# What needs to be done:
Pictures stay out of this copy; please retype only the lines from the start of the records through the line with "Raad van State.".

** Opening Records for the task block **

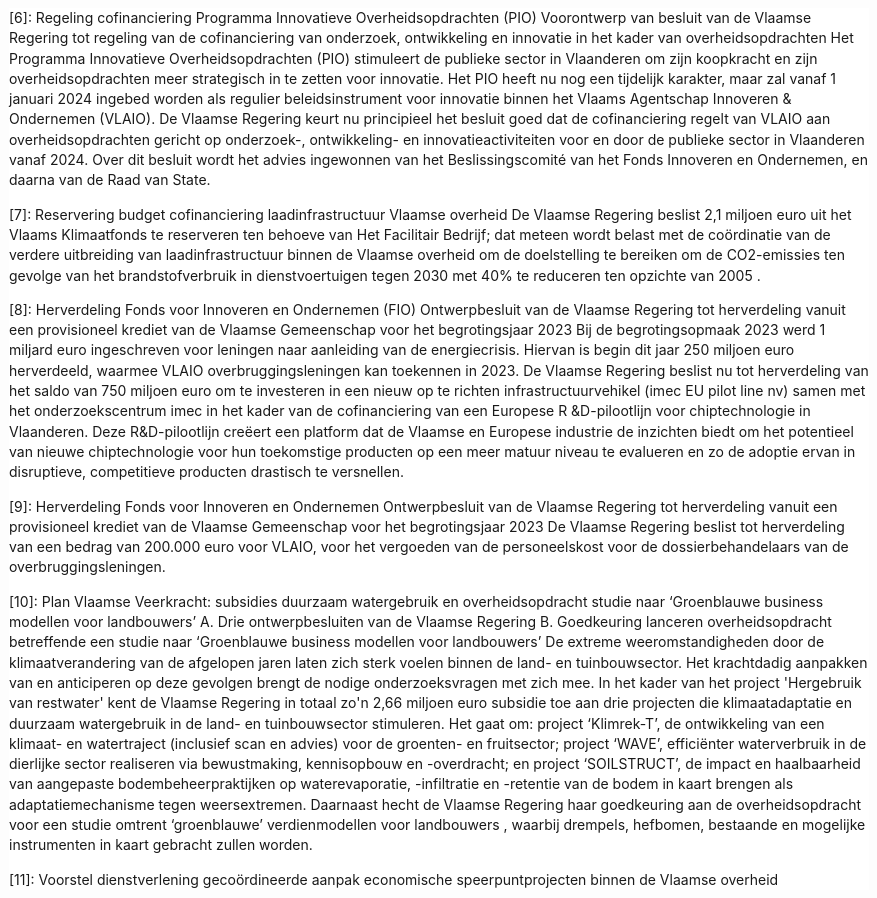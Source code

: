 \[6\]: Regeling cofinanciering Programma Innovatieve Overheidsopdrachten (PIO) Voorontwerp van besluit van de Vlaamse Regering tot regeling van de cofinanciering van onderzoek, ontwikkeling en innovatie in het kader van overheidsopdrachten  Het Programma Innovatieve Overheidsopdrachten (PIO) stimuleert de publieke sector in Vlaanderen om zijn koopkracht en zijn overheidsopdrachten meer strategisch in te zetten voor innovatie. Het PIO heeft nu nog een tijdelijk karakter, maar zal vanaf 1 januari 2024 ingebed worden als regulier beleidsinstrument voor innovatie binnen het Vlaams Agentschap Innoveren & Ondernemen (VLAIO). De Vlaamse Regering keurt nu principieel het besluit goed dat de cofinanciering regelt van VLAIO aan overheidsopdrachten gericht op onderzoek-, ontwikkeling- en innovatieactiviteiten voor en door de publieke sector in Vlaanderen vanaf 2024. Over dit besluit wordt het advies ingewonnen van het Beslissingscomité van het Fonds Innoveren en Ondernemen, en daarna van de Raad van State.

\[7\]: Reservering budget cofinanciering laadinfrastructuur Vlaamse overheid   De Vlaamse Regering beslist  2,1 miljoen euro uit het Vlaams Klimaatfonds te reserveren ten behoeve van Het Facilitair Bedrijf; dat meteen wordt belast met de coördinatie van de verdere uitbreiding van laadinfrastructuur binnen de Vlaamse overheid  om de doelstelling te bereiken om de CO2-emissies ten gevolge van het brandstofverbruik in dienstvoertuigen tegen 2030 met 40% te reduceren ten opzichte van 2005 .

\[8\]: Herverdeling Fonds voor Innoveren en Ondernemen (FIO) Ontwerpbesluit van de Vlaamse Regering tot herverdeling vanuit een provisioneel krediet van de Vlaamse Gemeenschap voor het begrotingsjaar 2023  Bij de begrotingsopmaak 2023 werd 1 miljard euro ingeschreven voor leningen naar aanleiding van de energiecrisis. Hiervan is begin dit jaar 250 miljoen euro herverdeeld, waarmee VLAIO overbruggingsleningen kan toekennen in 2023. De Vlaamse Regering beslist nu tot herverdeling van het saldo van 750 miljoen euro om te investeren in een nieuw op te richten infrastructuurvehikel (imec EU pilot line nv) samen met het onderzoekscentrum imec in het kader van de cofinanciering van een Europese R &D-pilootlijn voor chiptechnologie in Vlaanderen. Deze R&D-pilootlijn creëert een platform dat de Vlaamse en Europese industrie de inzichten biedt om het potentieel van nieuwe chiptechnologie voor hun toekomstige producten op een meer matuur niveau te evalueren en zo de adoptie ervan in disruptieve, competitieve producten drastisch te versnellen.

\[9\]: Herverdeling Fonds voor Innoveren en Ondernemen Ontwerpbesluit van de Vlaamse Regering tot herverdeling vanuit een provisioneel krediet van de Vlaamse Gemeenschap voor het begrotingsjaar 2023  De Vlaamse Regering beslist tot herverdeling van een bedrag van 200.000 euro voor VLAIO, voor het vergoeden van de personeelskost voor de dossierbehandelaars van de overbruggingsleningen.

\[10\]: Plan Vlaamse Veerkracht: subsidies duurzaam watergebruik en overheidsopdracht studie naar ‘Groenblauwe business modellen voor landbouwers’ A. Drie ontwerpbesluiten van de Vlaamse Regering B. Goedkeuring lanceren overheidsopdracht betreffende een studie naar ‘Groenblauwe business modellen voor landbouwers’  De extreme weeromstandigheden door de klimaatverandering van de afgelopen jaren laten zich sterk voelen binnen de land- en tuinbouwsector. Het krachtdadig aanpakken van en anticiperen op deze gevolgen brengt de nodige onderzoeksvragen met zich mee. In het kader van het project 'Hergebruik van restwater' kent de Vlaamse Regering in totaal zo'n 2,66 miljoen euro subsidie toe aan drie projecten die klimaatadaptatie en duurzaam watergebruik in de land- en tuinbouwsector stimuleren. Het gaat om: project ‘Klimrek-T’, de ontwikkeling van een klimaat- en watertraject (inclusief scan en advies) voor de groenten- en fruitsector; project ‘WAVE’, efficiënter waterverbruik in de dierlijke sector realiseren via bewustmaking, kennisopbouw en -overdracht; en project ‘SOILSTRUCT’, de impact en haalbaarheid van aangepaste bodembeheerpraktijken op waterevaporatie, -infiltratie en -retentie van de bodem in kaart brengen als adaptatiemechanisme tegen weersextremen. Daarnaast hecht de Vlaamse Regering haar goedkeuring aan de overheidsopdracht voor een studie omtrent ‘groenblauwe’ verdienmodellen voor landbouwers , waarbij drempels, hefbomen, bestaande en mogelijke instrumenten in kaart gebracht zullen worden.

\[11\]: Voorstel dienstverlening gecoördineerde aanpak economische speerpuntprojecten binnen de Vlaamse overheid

** Closing Records for the task block **

# Reply:
Source code

: \[6\]: Regeling cofinanciering Programma Innovatieve Overheidsopdrachten (PIO) Voorontwerp van besluit van de Vlaamse Regering tot regeling van de cofinanciering van onderzoek, ontwikkeling en innovatie in het kader van overheidsopdrachten  Het Programma Innovatieve Overheidsopdrachten (PIO) stimuleert de publieke sector in Vlaanderen om zijn koopkracht en zijn overheidsopdrachten meer strategisch in te zetten voor innovatie. Het PIO heeft nu nog een tijdelijk karakter, maar zal vanaf 1 januari 2024 ingebed worden als regulier beleidsinstrument voor innovatie binnen het Vlaams Agentschap Innoveren & Ondernemen (VLAIO). De Vlaamse Regering keurt nu principieel het besluit goed dat de cofinanciering regelt van VLAIO aan overheidsopdrachten gericht op onderzoek-, ontwikkeling- en innovatieactiviteiten voor en door de publieke sector in Vlaanderen vanaf 2024. Over dit besluit wordt het advies ingewonnen van het Beslissingscomité van het Fonds Innoveren en Ondernemen, en daarna van de Raad van State.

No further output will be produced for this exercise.